The followings are updated to the code to improve the performance of the original setting.

Setup

  1. Clone repository
    $ git clone https://github.com/kunnnnethan/R-YOLOv4.git
    $ cd R-YOLOv4/
    
  2. Create Environment
  1. Download pretrained weights</br> weights

  2. Make sure your files arrangment looks like the following</br> Note that each of your dataset folder in data should split into three files, namely train, test, and detect.

    R-YOLOv4/
    ├── train.py
    ├── test.py
    ├── detect.py
    ├── xml2txt.py
    ├── environment.xml
    ├── requirements.txt
    ├── model/
    ├── datasets/
    ├── lib/
    ├── outputs/
    ├── weights/
        ├── pretrained/ (for training)
        └── UCAS-AOD/ (for testing and detection)
    └── data/
        └── UCAS-AOD/
            ├── class.names
            ├── train/
                ├── ...png
                └── ...txt
            ├── test/
                ├── ...png
                └── ...txt
            └── detect/
                └── ...png
    

Train

I have implemented methods to load and train three different datasets.

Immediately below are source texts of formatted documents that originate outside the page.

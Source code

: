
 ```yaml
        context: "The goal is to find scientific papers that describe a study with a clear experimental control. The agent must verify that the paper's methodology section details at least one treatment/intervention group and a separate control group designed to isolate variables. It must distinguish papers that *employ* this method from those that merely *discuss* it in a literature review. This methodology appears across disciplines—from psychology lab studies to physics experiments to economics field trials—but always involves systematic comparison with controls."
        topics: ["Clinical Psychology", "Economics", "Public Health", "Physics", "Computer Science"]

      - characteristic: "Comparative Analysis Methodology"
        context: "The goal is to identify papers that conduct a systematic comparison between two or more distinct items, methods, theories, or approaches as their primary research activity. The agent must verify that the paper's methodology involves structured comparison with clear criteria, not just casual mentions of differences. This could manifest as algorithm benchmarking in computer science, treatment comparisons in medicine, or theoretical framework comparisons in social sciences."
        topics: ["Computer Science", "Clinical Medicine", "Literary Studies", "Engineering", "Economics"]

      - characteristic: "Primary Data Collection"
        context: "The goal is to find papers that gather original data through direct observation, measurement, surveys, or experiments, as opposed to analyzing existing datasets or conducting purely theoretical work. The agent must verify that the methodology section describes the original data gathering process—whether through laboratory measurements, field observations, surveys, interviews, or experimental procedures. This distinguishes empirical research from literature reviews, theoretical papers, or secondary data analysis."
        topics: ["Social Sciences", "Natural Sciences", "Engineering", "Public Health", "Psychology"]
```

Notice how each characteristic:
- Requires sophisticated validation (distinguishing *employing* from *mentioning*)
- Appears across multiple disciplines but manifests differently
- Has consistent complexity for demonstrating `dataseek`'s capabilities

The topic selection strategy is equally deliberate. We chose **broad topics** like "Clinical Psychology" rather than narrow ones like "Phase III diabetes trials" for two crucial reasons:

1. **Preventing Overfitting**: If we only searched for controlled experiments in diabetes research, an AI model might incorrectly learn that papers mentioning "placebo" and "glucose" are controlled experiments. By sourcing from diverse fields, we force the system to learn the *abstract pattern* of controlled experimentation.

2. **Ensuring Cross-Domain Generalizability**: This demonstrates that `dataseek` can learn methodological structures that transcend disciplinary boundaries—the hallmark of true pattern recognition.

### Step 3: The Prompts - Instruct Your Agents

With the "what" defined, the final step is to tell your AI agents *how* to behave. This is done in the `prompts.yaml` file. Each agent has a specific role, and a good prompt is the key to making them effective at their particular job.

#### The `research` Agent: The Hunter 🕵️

They are UCAS-AOD, DOTA, and custom dataset respectively. You can check out how I loaded those dataset into the model at /datasets. The angle of each bounding box is limited in (- pi/2, pi/2], and the height of each bounding box is always longer than it's width.

Check all the setting in .yaml files that you are going to use in the /data folder.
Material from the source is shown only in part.